For years I’ve ferried about a tattered 1998 Wall Street Journal page with a quotation attributed to Henry David Thoreau. “Go confidently in the direction of your dreams. Live the life you’ve imagined.” It’s a yellowed beacon interspersed with my chaotic fridge decor. This week a conversation with a friend caused me to examine its meaning more completely….
I was having lunch with a former colleague of mine, my first real boss. He listened intently as I shared my enthusiasm for the topic of women’s transition and my belief in its presence throughout the arc of a woman’s life. I noted that I thought that the skill sets to effectively transition are underdeveloped in women.
“I think you got something there Lindy,” he said (ok, I was 23 when I worked for him). He went on to share that his wife, now approaching 60, felt that she never recovered from a bad 1st career decision. After a degree from Boston University a family friend helped her secure a non-reach job which was peripheral to her field of interest. Upon reflection she believes that this action clipped her confidence to reach further. Sobering conclusion.
Don’t get me wrong. She had a nice career. Worked with good people. But, she never really had the confidence to pursue what was in her heart. What a reflection….does any of it ring true for you?

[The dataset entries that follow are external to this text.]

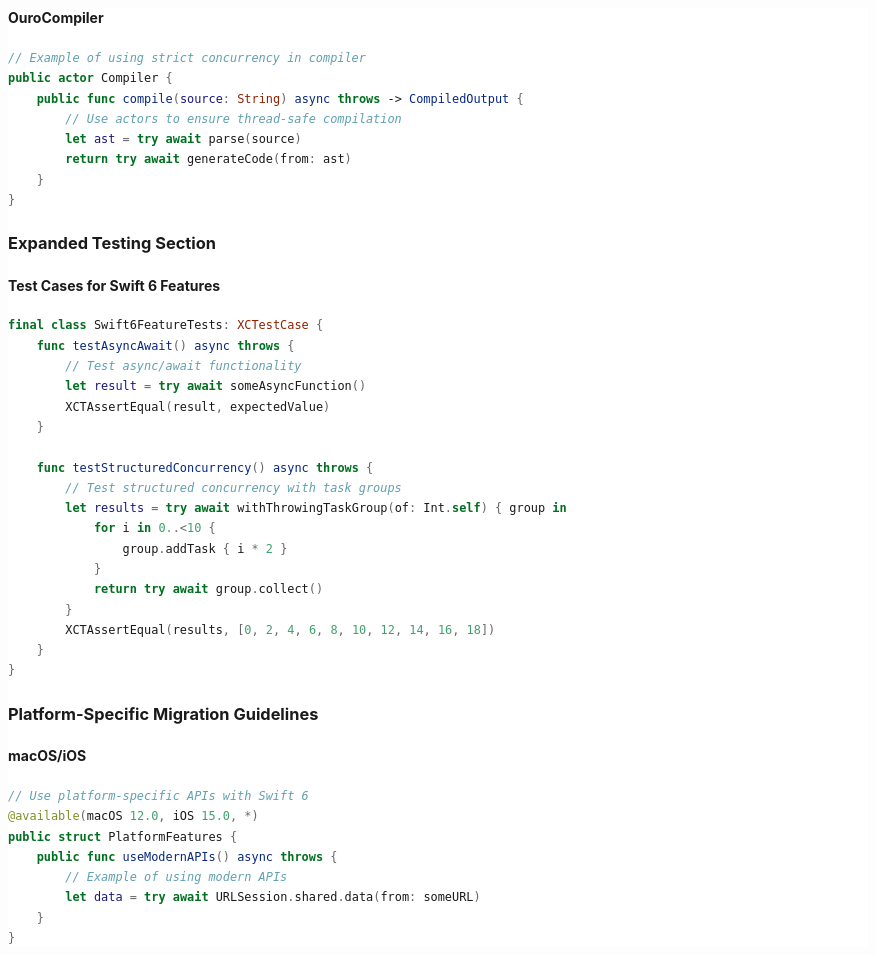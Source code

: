 #### OuroCompiler

```swift
// Example of using strict concurrency in compiler
public actor Compiler {
    public func compile(source: String) async throws -> CompiledOutput {
        // Use actors to ensure thread-safe compilation
        let ast = try await parse(source)
        return try await generateCode(from: ast)
    }
}
```

### Expanded Testing Section

#### Test Cases for Swift 6 Features

```swift
final class Swift6FeatureTests: XCTestCase {
    func testAsyncAwait() async throws {
        // Test async/await functionality
        let result = try await someAsyncFunction()
        XCTAssertEqual(result, expectedValue)
    }

    func testStructuredConcurrency() async throws {
        // Test structured concurrency with task groups
        let results = try await withThrowingTaskGroup(of: Int.self) { group in
            for i in 0..<10 {
                group.addTask { i * 2 }
            }
            return try await group.collect()
        }
        XCTAssertEqual(results, [0, 2, 4, 6, 8, 10, 12, 14, 16, 18])
    }
}
```

### Platform-Specific Migration Guidelines

#### macOS/iOS

```swift
// Use platform-specific APIs with Swift 6
@available(macOS 12.0, iOS 15.0, *)
public struct PlatformFeatures {
    public func useModernAPIs() async throws {
        // Example of using modern APIs
        let data = try await URLSession.shared.data(from: someURL)
    }
}
```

Last week I caught up with a reading teacher at our local elementary school. Truth be told I was dying to run into her so that I could relate an incredible scene that I witnessed one afternoon in my son’s class. That afternoon parents were invited to help small groups of children work through math games. Each game required some reading and computational skills. I had 5 children in my group. One boy whom I knew well hung back…choosing to go last.

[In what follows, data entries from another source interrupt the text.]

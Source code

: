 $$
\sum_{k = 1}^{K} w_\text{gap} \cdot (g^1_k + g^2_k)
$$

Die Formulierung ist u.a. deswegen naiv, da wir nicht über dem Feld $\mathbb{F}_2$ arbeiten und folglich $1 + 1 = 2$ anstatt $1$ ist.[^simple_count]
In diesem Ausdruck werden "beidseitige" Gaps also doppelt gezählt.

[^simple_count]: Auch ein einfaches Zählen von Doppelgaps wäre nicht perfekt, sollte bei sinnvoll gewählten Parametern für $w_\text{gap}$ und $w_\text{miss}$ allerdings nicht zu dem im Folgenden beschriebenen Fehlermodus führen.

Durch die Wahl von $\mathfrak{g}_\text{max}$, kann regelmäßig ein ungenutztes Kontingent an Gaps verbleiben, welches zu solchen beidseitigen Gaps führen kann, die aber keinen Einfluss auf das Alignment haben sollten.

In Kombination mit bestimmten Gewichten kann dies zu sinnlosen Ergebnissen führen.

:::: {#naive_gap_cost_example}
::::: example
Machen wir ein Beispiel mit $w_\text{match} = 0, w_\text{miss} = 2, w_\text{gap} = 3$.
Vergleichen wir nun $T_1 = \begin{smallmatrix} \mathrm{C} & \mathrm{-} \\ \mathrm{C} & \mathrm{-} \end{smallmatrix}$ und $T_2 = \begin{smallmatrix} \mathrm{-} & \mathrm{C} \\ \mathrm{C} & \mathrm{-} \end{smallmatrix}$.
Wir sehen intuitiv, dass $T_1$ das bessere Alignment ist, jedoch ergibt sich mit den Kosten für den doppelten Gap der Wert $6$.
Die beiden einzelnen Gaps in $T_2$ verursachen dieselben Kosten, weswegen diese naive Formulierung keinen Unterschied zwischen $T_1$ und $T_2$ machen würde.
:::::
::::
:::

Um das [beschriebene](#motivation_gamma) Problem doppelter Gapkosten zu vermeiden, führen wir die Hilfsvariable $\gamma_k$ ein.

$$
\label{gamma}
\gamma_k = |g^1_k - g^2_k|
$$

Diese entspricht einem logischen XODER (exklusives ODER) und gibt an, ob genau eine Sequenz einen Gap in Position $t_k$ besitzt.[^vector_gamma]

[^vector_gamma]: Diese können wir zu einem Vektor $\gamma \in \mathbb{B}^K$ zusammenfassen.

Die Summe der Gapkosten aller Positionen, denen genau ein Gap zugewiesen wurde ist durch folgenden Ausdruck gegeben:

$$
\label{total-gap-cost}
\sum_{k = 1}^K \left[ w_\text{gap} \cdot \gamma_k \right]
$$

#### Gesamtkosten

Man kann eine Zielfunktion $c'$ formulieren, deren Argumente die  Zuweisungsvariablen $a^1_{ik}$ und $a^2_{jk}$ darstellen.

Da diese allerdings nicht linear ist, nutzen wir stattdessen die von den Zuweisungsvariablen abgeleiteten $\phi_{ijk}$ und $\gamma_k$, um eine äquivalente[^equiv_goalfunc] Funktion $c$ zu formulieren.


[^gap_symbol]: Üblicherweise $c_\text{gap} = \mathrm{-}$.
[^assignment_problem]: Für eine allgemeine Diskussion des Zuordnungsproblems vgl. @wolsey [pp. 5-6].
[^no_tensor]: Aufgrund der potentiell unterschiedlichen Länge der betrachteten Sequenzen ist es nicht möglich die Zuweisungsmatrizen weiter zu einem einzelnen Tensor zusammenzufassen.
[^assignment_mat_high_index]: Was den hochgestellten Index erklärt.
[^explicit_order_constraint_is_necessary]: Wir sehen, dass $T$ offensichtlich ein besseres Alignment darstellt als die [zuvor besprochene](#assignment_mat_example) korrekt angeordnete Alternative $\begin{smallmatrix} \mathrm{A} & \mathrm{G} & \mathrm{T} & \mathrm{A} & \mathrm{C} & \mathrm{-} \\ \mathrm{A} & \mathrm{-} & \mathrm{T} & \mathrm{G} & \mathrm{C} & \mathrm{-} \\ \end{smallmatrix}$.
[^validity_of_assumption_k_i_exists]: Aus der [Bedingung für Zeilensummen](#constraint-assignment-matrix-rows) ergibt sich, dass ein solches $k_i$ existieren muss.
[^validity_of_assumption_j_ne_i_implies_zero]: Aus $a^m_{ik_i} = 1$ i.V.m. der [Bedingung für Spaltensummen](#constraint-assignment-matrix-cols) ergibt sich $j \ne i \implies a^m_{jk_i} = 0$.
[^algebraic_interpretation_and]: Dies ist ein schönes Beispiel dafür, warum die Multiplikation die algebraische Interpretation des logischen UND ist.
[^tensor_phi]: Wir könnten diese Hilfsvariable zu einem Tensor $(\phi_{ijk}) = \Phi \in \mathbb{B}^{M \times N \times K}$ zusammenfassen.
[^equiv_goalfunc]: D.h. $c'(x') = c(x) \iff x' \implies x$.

From a few feet away I watched him as he attempted to read the page. In an instant it was clear that he couldn’t handle the task. Before I could get the words out to redirect this in a respectful way he pivoted to a comedic deflection that was impressive. I was speechless.
My query to the reading teacher was de-identified. Fancy words for my not identifying the student. I simply wanted to understand what happens when kids struggle or perceive they can’t do a task.

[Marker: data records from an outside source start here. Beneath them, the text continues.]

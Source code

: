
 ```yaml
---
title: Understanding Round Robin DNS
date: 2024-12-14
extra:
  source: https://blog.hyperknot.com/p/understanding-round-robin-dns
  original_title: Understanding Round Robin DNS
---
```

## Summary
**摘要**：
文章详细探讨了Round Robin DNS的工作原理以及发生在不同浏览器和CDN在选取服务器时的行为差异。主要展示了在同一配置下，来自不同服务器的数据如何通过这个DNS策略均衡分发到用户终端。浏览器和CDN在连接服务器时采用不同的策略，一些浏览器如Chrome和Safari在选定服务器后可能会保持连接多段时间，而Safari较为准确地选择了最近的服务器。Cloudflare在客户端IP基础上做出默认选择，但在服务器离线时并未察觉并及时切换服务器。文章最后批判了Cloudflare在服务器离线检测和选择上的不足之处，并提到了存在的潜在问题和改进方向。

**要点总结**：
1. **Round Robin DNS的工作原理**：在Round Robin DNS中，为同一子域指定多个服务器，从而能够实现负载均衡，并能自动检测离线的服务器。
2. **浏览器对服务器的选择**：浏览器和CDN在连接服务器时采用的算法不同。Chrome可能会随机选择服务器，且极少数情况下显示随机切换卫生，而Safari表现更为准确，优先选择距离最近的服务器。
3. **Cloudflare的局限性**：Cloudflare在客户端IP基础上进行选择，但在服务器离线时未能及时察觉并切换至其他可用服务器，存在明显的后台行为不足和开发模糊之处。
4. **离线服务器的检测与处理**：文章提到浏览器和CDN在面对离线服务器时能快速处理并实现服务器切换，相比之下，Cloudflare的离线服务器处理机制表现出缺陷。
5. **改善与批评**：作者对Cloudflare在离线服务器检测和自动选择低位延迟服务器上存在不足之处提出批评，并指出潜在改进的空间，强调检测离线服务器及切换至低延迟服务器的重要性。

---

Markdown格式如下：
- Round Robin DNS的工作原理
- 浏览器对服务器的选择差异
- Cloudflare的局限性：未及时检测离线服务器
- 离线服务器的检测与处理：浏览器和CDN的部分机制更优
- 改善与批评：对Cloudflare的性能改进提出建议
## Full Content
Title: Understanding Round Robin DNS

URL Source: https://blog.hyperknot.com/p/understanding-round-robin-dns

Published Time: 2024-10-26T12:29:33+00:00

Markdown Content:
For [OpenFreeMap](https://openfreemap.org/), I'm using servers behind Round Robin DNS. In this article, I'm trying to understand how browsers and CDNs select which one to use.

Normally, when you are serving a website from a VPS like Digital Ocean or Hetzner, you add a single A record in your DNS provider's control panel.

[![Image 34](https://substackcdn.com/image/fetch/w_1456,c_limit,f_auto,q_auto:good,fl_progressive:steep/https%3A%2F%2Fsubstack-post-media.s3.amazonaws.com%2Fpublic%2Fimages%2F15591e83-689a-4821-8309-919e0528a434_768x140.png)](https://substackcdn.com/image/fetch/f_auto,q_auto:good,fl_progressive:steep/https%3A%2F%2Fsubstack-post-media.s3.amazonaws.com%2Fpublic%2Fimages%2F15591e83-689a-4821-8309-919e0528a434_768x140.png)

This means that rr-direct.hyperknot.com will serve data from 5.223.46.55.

She related to me that kids who deflect with any one of a number of behaviors often have a skill set deficit. She went on to say that establishing a foundation is critical in early reading. Without it kids begin to disengage from the learning, believing that it isn’t really for them. Disengage? So too, I fear, for women without a foundation of transition skills.
Sound crazy? If transition isn’t managed well I believe that confidence wanes, affecting down stream decisions and choices. Just like the kid whose reading skills caused him to disengage from the math game. He didn’t just miss the reading he missed the math lesson as well. If the root skills are missing does transition become less and less effective overtime?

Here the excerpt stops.